Itinai.com a realistic user interface of a modern ai powered ba94bb85 c764 4faa 963c 3c93dfb87a10 0
Itinai.com a realistic user interface of a modern ai powered ba94bb85 c764 4faa 963c 3c93dfb87a10 0

Build a Self-Hosted LLM Workflow with Ollama, REST API, and Gradio

Understanding the Target Audience

The tutorial on building a self-hosted LLM workflow with Ollama, REST API, and Gradio Chat Interface is tailored for a diverse audience. Key groups include:

  • Data Scientists and AI Practitioners: These individuals are eager to implement machine learning models in real-world applications.
  • Software Developers: Developers looking to integrate AI capabilities into their applications will find this guide beneficial.
  • Business Analysts: Professionals who aim to leverage AI for data analysis and informed decision-making.

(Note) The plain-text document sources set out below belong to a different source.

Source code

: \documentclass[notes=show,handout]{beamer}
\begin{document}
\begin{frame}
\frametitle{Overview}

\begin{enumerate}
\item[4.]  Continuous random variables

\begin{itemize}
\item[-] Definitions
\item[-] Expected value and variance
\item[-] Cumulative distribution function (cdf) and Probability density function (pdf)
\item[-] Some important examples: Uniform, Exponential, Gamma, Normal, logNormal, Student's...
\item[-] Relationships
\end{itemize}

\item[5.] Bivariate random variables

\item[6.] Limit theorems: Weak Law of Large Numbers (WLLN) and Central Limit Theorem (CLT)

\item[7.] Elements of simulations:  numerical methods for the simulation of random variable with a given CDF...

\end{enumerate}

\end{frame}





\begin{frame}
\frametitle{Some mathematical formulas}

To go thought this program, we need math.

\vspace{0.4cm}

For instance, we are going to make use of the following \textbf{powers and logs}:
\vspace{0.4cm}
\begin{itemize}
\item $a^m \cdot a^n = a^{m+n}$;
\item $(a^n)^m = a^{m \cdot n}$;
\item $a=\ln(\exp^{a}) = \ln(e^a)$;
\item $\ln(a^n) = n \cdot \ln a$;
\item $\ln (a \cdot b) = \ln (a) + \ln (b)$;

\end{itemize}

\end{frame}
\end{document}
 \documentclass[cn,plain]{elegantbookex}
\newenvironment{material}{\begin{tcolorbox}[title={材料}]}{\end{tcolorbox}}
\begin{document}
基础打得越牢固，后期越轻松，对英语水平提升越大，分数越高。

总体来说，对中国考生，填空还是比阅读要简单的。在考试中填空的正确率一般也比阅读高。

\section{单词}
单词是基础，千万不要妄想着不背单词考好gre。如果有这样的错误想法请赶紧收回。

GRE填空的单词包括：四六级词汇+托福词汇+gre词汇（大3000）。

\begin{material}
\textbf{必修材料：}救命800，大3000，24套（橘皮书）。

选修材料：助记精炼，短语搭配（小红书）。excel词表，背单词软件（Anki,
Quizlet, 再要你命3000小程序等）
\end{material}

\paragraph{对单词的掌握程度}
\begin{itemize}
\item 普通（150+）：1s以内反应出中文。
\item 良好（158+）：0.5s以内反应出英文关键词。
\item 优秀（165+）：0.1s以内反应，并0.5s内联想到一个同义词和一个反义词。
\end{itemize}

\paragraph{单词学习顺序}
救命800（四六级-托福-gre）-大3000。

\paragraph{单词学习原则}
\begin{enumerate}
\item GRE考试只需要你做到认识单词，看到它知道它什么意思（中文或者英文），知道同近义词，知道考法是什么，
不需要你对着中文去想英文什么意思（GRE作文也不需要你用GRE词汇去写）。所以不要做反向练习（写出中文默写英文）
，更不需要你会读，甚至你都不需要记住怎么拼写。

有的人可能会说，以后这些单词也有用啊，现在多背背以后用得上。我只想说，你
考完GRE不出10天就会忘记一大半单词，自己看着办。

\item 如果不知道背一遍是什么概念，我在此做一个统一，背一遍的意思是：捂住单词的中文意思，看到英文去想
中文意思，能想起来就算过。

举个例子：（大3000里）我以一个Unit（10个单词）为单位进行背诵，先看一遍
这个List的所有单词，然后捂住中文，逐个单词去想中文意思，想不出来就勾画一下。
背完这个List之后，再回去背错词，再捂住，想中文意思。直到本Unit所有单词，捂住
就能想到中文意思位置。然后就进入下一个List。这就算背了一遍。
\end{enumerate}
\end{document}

Common challenges faced by these groups include:

  • Setting up and managing AI models in a self-hosted environment.
  • Integrating various components of AI workflows effectively.
  • Limited resources for running complex models, especially in CPU-only environments.

Their primary goals often involve:

  • Creating efficient and scalable AI solutions.
  • Enhancing technical skills in AI and machine learning.
  • Finding cost-effective methods to deploy AI models.

Interests typically include:

  • Staying updated on the latest trends in AI and machine learning technologies.
  • Engaging in hands-on coding tutorials and practical implementations.
  • Participating in community discussions through forums and collaborative projects.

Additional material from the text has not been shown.